アップルについても、スマートフォンの輸入関税が最大145%から20%に引き下げられたことにより、価格戦略の自由度が高まりました。現時点では、インドやベトナムからの調達比率を高めることでリスク分散も進めています。

免除対象となった輸入品の実際の数量と内容

2024年の輸入統計に基づくと、今回の関税免除措置は全輸入の12%、金額にして3,850億ドルに相当します。そのうち中国からの輸入が1,000億ドル、特にPC・サーバー関連が1,400億ドル分を占めている点が注目されます。

スマートフォンに限って見れば、米国への輸入額は410億ドル、そのうち81%が中国製であるという実態が明らかとなっています。この高い依存度が、アップルなどにとって関税変更がいかに大きな意味を持つかを物語っています。

関税免除の継続性と政策リスク

今回の措置は、将来的な政策変更や政権交代によって見直される可能性も残されています。アパレルや履物などの消費財産業は依然として145%の関税が課されており、業界間での「選別」が行われている現状が浮き彫りになっています。

また、台湾やマレーシア、ベトナム、タイといったアジア諸国も大きく影響を受けており、特に台湾からの輸入の64%が免除対象となったことで、半導体サプライチェーン全体の再編にも拍車がかかっています。

半導体製造装置など戦略物資も対象に

新たに免除対象となったのは、PC・サーバー関連部品に加え、半導体製造装置や固体記憶装置(SSD)です。この免除は、ASML(ASML)や東京エレクトロンといった海外装置メーカーに加え、インテル(INTC)、TSMC(TSM)、テキサス・インスツルメンツ(TXN)、グローバルファウンドリーズ(GFS)など、国内外の大手半導体メーカーにもプラスとなっています。

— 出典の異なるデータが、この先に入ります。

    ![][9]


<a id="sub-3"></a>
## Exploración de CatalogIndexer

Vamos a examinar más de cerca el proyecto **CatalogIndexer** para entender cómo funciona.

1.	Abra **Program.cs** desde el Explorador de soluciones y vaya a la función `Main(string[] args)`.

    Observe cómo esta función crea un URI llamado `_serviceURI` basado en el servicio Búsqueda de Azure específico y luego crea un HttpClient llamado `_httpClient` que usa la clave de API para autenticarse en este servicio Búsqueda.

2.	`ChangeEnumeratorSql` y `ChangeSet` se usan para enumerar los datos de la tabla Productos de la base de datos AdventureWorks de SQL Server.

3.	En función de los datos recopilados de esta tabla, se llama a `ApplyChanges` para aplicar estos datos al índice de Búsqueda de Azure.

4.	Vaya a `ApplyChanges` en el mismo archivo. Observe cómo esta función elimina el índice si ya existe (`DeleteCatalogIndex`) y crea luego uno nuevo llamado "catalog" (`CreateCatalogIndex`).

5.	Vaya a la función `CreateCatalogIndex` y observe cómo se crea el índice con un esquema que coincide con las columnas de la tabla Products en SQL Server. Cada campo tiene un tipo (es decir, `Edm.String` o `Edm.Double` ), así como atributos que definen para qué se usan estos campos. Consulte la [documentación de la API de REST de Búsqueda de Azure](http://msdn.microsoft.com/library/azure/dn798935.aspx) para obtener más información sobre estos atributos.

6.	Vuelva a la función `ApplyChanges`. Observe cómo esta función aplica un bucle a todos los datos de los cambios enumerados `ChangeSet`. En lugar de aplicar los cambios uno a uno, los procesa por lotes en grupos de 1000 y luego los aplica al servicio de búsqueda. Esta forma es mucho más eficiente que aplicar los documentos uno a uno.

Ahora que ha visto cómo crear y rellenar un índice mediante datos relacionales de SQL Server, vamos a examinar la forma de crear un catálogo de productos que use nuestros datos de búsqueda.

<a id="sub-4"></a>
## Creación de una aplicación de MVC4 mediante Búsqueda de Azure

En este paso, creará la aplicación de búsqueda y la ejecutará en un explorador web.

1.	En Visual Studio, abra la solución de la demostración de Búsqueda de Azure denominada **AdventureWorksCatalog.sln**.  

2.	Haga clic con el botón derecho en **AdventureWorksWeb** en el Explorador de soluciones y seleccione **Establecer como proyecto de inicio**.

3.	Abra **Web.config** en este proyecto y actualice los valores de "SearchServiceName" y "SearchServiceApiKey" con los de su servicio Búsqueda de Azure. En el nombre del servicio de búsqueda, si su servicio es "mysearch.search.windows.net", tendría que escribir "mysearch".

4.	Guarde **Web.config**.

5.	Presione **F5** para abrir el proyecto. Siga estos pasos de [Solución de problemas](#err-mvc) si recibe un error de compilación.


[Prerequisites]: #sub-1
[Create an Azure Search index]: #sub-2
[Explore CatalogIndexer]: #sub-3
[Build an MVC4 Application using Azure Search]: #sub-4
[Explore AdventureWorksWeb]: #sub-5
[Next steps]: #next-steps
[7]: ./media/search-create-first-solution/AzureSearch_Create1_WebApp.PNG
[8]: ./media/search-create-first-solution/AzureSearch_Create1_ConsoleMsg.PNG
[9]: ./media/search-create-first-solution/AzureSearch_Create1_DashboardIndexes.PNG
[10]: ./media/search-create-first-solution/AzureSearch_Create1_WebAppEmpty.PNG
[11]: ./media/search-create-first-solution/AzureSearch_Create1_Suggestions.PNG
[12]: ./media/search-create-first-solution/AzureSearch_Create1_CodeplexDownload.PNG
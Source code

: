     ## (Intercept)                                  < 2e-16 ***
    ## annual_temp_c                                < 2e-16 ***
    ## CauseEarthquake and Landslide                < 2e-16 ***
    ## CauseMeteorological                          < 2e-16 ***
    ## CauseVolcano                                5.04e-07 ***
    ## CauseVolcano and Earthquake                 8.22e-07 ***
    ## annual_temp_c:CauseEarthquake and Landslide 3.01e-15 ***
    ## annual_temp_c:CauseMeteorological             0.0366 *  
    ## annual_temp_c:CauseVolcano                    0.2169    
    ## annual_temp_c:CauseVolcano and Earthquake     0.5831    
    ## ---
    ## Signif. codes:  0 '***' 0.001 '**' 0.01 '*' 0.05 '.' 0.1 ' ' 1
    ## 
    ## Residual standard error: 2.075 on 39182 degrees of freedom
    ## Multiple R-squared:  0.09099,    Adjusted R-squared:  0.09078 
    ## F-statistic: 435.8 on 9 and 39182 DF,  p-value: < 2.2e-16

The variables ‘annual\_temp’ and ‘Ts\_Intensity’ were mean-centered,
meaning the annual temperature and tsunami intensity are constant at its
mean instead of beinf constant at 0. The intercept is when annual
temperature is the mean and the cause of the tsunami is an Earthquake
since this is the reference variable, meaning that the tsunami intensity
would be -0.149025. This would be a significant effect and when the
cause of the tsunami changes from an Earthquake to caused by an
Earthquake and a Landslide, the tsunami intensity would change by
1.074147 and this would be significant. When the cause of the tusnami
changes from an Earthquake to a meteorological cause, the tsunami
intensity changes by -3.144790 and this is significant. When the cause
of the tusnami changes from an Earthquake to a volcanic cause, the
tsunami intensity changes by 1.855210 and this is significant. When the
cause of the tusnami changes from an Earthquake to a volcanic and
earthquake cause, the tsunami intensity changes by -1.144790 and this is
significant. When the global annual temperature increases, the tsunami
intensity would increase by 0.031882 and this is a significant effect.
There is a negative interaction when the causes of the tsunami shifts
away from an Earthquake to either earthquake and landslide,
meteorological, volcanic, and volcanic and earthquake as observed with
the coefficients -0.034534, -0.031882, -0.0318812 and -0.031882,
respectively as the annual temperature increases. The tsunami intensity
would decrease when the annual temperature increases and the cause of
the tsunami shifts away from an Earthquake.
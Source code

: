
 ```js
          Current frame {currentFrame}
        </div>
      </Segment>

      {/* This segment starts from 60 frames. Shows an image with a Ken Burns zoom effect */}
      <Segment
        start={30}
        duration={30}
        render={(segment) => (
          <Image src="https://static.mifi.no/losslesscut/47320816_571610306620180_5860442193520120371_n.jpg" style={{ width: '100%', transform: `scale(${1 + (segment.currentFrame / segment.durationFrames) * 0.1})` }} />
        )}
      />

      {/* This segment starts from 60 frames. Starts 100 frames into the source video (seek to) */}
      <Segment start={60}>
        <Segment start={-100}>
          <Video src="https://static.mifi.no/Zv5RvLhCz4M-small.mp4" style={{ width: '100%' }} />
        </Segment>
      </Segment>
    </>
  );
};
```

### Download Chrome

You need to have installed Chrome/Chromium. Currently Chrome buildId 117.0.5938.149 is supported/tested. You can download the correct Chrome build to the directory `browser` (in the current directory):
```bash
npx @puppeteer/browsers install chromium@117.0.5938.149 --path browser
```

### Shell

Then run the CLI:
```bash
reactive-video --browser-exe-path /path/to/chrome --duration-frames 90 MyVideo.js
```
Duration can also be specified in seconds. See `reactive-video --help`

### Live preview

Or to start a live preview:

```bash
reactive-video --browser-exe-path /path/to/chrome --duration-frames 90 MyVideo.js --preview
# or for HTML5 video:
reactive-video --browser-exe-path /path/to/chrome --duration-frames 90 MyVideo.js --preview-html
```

この分野での平均関税率は19%からわずか1%にまで引き下げられており、設備投資の判断にも良い影響を与えているとの見方が広がっています。

今後の展望:企業の対応と投資戦略

企業側は、このような貿易政策の不確実性に備え、サプライチェーンの多様化や現地生産比率の向上に引き続き取り組んでいます。一方で、市場全体としては、テクノロジー関連銘柄へのポジティブな見方が強まり、特にエヌビディアを中心としたAI関連企業への関心が高まっています。

今回の関税免除措置は、単なる一時的な税率変更にとどまらず、グローバル経済と米国産業政策の分岐点を象徴する動きとして注目されています。投資家としては、この政策環境の変化を機敏に読み取り、長期的な視点でポートフォリオを再構築することが求められます。